Wellington, Aug 23 NZPA
A New Zealand conservation biologist will travel to the Galapagos Islands to help try to save a critically endangered species of mockingbird which played a pivotal role in inspiring Charles Darwin’s theory of evolution.
Massey University scientist Luis Ortiz-Catedral will join the Charles Darwin Foundation in the Galapagos Islands archipelago, 970km west of Ecuador in the Pacific Ocean, to help reintroduce the Floreana mockingbird to its home island.
The mockingbird was wiped out on Floreana within several decades of its discovery, but small numbers remain on the satellite islets of Champion and Gardner-by-Floreana.
It is known as “Darwin’s muse” for the pivotal role it played in inspiring Darwin’s theory of evolution by natural selection, which was first published in 1859.
“I’m really excited to be following in Darwin’s footsteps,” Mr Ortiz-Catedral said.
“The Galapagos Islands are like Mecca for a biologist. It’s one of those places I’ve always imagined. After 11 years of education as a biologist, its a great honour to be asked to go.”
Mr Ortiz-Catedral was chosen for his experience in reintroducing the endangered kakariki, or red-crowned parakeet, to Auckland’s mainland and offshore islands.
He helped to move 124 kakariki from Little Barrier Island in the Hauraki Gulf to nearby Motuihe Island and Tawharanui Regional Park by helicopter over a three-year period.

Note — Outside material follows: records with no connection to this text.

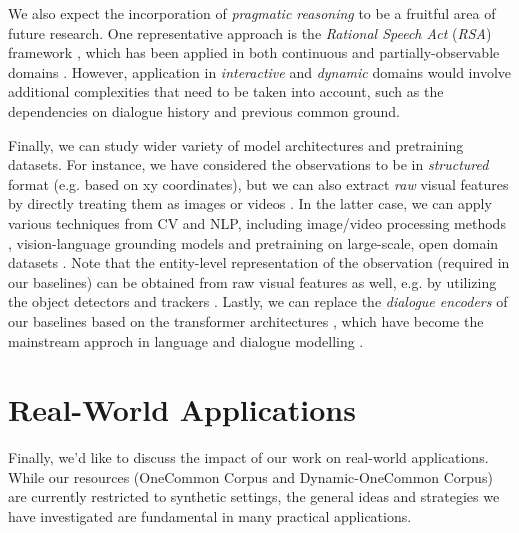 We also expect the incorporation of \textit{pragmatic reasoning} to be a fruitful area of future research. One representative approach is the \textit{Rational Speech Act} (\textit{RSA}) framework \citep{Goodman2016PragmaticLI}, which has been applied in both continuous \citep{monroe2017colors,mcdowell-goodman-2019-learning} and partially-observable domains \citep{Hawkins2021TheDO}. However, application in \textit{interactive} and \textit{dynamic} domains would involve additional complexities that need to be taken into account, such as the dependencies on dialogue history and previous common ground.

Finally, we can study wider variety of model architectures and pretraining datasets. For instance, we have considered the observations to be in \textit{structured} format (e.g. based on xy coordinates), but we can also extract \textit{raw} visual features by directly treating them as images or videos \citep{suhr2017corpus,iki2020language}. In the latter case, we can apply various techniques from CV and NLP, including image/video processing methods \citep{Carreira2017QuoVA,wang2018non,dosovitskiy2021an}, vision-language grounding models \citep{lu2019vilbert,le-etal-2020-bist} and pretraining on large-scale, open domain datasets \citep{krishna2017visual,sharma-etal-2018-conceptual}. Note that the entity-level representation of the observation (required in our baselines) can be obtained from raw visual features as well, e.g. by utilizing the object detectors \citep{NIPS2015_14bfa6bb,redmon2016you} and trackers \citep{tracktor_2019_ICCV,wang2020towards}. Lastly, we can replace the \textit{dialogue encoders} of our baselines based on the transformer architectures \citep{NIPS2017_3f5ee243}, which have become the mainstream approch in language and dialogue modelling \citep{devlin-etal-2019-bert,lewis-etal-2020-bart,zhang-etal-2020-dialogpt}.


\section{Real-World Applications}
\label{07_sec:real_world_applications}

Finally, we'd like to discuss the impact of our work on real-world applications. While our resources (OneCommon Corpus and Dynamic-OneCommon Corpus) are currently restricted to synthetic settings, the general ideas and strategies we have investigated are fundamental in many practical applications.

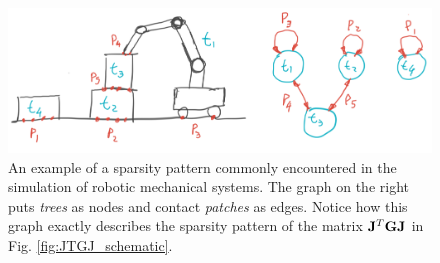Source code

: \begin{figure}[!h]
	\centering
	\includegraphics[width=0.7\columnwidth]{figures/sparsity_example.png}
	\caption{\label{fig:sparsity_example} 
	An example of a sparsity pattern commonly encountered in the
	simulation of robotic mechanical systems. The graph on the right puts
	\textit{trees} as nodes and contact \textit{patches} as edges. Notice how
	this graph exactly describes the sparsity pattern of the matrix
	${\mathbf{J}}^T{\mathbf{G}}{\mathbf{J}}$ in Fig. \ref{fig:JTGJ_schematic}.}
\end{figure}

Mr Ortiz-Catedral said New Zealand was widely recognised as a leader in successful transfers of threatened species.
As a native of Mexico, his fluency in Spanish would also be a plus in helping him to work alongside Spanish-speaking Ecuadoreans.
The Galapagos Islands has faced similar conservation challenges to New Zealand, with many of its species devastated by introduced predators.